From outside the open doorway appeared black. Inside, he stood under a dome, in dim light. In the air, shafts of light were suspended, slanting, cast from a high panel of stained-glass windows, tilted open at a hinge across their centers. Below them, glowing and obscure, were longer, closed windows depicting gospel scenes. He gazed about him, at the altar and the folding chairs before it arranged in rows for the wedding guests, and noticed a door opposite the one he had come through.
It led him to a cloister surrounding a garden divided by gravel paths into four plots. At the center of the garden was a fountain. In the opposite wall was another low door, partially ajar. The garden was overgrown, with grass coming up between the pansies and mignonette and with Queen Anne's lace twisted in the asters. The place was not only unworldly, but unearthly, impregnated by a green light as if it existed out of time.

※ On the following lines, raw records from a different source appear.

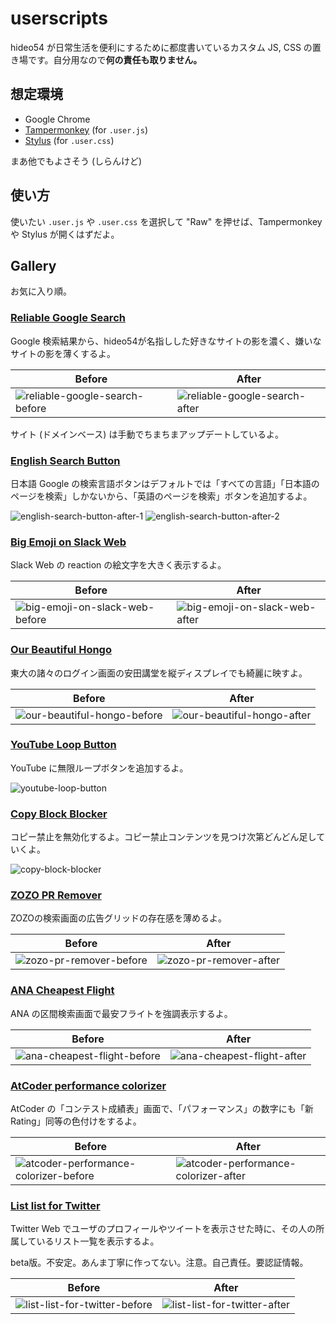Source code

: # userscripts

hideo54 が日常生活を便利にするために都度書いているカスタム JS, CSS の置き場です。自分用なので**何の責任も取りません。**

## 想定環境

* Google Chrome
* [Tampermonkey](https://chrome.google.com/webstore/detail/tampermonkey/dhdgffkkebhmkfjojejmpbldmpobfkfo) (for `.user.js`)
* [Stylus](https://chrome.google.com/webstore/detail/stylus/clngdbkpkpeebahjckkjfobafhncgmne) (for `.user.css`)

まあ他でもよさそう (しらんけど)

## 使い方

使いたい `.user.js` や `.user.css` を選択して "Raw" を押せば、Tampermonkey や Stylus が開くはずだよ。

## Gallery

お気に入り順。

### [Reliable Google Search](https://raw.githubusercontent.com/hideo54/userscripts/master/reliable-google-search.user.js)

Google 検索結果から、hideo54が名指しした好きなサイトの影を濃く、嫌いなサイトの影を薄くするよ。

| Before | After |
| --- | --- |
| ![reliable-google-search-before](screenshots/reliable-google-search-before.png) | ![reliable-google-search-after](screenshots/reliable-google-search-after.png) |

サイト (ドメインベース) は手動でちまちまアップデートしているよ。

### [English Search Button](https://raw.githubusercontent.com/hideo54/userscripts/master/english-search-button.user.js)

日本語 Google の検索言語ボタンはデフォルトでは「すべての言語」「日本語のページを検索」しかないから、「英語のページを検索」ボタンを追加するよ。

![english-search-button-after-1](screenshots/english-search-button-after-1.png)
![english-search-button-after-2](screenshots/english-search-button-after-2.png)

### [Big Emoji on Slack Web](https://raw.githubusercontent.com/hideo54/userscripts/master/big-emoji-on-slack-web.user.css)

Slack Web の reaction の絵文字を大きく表示するよ。

| Before | After |
| --- | --- |
| ![big-emoji-on-slack-web-before](screenshots/big-emoji-on-slack-web-before.png) | ![big-emoji-on-slack-web-after](screenshots/big-emoji-on-slack-web-after.png) |

### [Our Beautiful Hongo](https://raw.githubusercontent.com/hideo54/userscripts/master/our-beautiful-hongo.user.css)

東大の諸々のログイン画面の安田講堂を縦ディスプレイでも綺麗に映すよ。

| Before | After |
| --- | --- |
| ![our-beautiful-hongo-before](screenshots/our-beautiful-hongo-before.png) | ![our-beautiful-hongo-after](screenshots/our-beautiful-hongo-after.png) |

### [YouTube Loop Button](https://raw.githubusercontent.com/hideo54/userscripts/master/youtube-loop-button.user.js)

YouTube に無限ループボタンを追加するよ。

![youtube-loop-button](screenshots/youtube-loop-button.png)

### [Copy Block Blocker](https://raw.githubusercontent.com/hideo54/userscripts/master/copy-block-blocker.user.css)

コピー禁止を無効化するよ。コピー禁止コンテンツを見つけ次第どんどん足していくよ。

![copy-block-blocker](screenshots/copy-block-blocker.png)

### [ZOZO PR Remover](https://raw.githubusercontent.com/hideo54/userscripts/master/zozo-pr-remover.user.js)

ZOZOの検索画面の広告グリッドの存在感を薄めるよ。

| Before | After |
| --- | --- |
| ![zozo-pr-remover-before](screenshots/zozo-pr-remover-before.png) | ![zozo-pr-remover-after](screenshots/zozo-pr-remover-after.png) |=

### [ANA Cheapest Flight](https://raw.githubusercontent.com/hideo54/userscripts/master/ana-cheapest-flight.user.js)

ANA の区間検索画面で最安フライトを強調表示するよ。

| Before | After |
| --- | --- |
| ![ana-cheapest-flight-before](screenshots/ana-cheapest-flight-before.png) | ![ana-cheapest-flight-after](screenshots/ana-cheapest-flight-after.png) |=

### [AtCoder performance colorizer](https://raw.githubusercontent.com/hideo54/userscripts/master/atcoder-performance-colorizer.user.js)

AtCoder の「コンテスト成績表」画面で、「パフォーマンス」の数字にも「新Rating」同等の色付けをするよ。

| Before | After |
| --- | --- |
| ![atcoder-performance-colorizer-before](screenshots/atcoder-performance-colorizer-before.png) | ![atcoder-performance-colorizer-after](screenshots/atcoder-performance-colorizer-after.png) |

### [List list for Twitter](https://raw.githubusercontent.com/hideo54/userscripts/master/list-list-for-twitter.user.js)

Twitter Web でユーザのプロフィールやツイートを表示させた時に、その人の所属しているリスト一覧を表示するよ。

beta版。不安定。あんま丁寧に作ってない。注意。自己責任。要認証情報。

| Before | After |
| --- | --- |
| ![list-list-for-twitter-before](screenshots/list-list-for-twitter-before.png) | ![list-list-for-twitter-after](screenshots/list-list-for-twitter-after.png) |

The light reminded him of Block Island, and he felt suddenly transported there, to his memories and his feelings for Althea and for Jeanne, and to the effects of that time that were still developing in him three weeks later.
He had not felt overwhelmed then; did he now? If it was not love that moved him, he wondered, then what caused his confusion, the aching sadness that circulated in him right to his fingertips?
He had been satiated, and yet his satisfaction was incomplete. It was the eternal mystery—union and separation- that he sought to explore if never to resolve. In assuaging longing, he only increased it. He thought, The lesson of so many fairytales lies simply in this: the unbearableness of a wish made reality.
He stood in a garden cloister, imbued with its green light that was bringing the island back to him so vividly. The memory of his fervent caresses and of the closeness of the two women made him feel afraid in the core of his heart. He wondered if pain was a nimbus around a kernel of pleasure, or if the inroads of pleasure led eventually to pain. B
ut then, when he had made love to them, the sweetness had been so great that, even had he known that this fear would follow, he would not have cared.
He thought, To experience desire anew, one must first forget it. What his mind revived he felt again in all the nerves of his body, but with a great difference, for an experience that began in the mind ended there, and nothing was obliterated. Its intensity made him realize that absence had not ended his involvement. Perhaps it was unavoidable that the consequence of what had happened already was injury, but if Paul was dangerous, he was not wicked, and he wanted to avoid further damage, particularly to himself. By the cultivation of a finer nature, he meant one not more moral but more finely attuned. He endeavored to sense before he acted, not through sensation, though he expressed himself through his body, but through instinct.
Now he was able to comprehend what he hadn't before: how, for curious example, he had imagined he felt the seal of Bryce's lips on him as he lay between Althea and Jeanne. Those lips were affixed to his, and his sharpest, sweetest pang had been for the man his caresses were betraying. It was to this configuration that Paul came back and knew his own place at the heart of it. The sadness he felt was more profound than guilt; it was a grief without reparation.
No breeze stirred the flowers at his feet. The slender branches of a willow tree hung straight as fishing lines sunk in the air. The stillness was like the intake of a breath; Paul felt an anticipation rise in him like sap, and so he didn't even jump when he heard the shrill squawk behind him.
There were two shrieks, short and long, uttered in succession. Curious, he turned to gaze into the dark beady eye of a large bird. Of course he could not mistake a peacock. It had walked, not flown, through the door opposite the one leading to the sanctuary, and then had screamed as if this cloistered garden were the forest it meant to warn.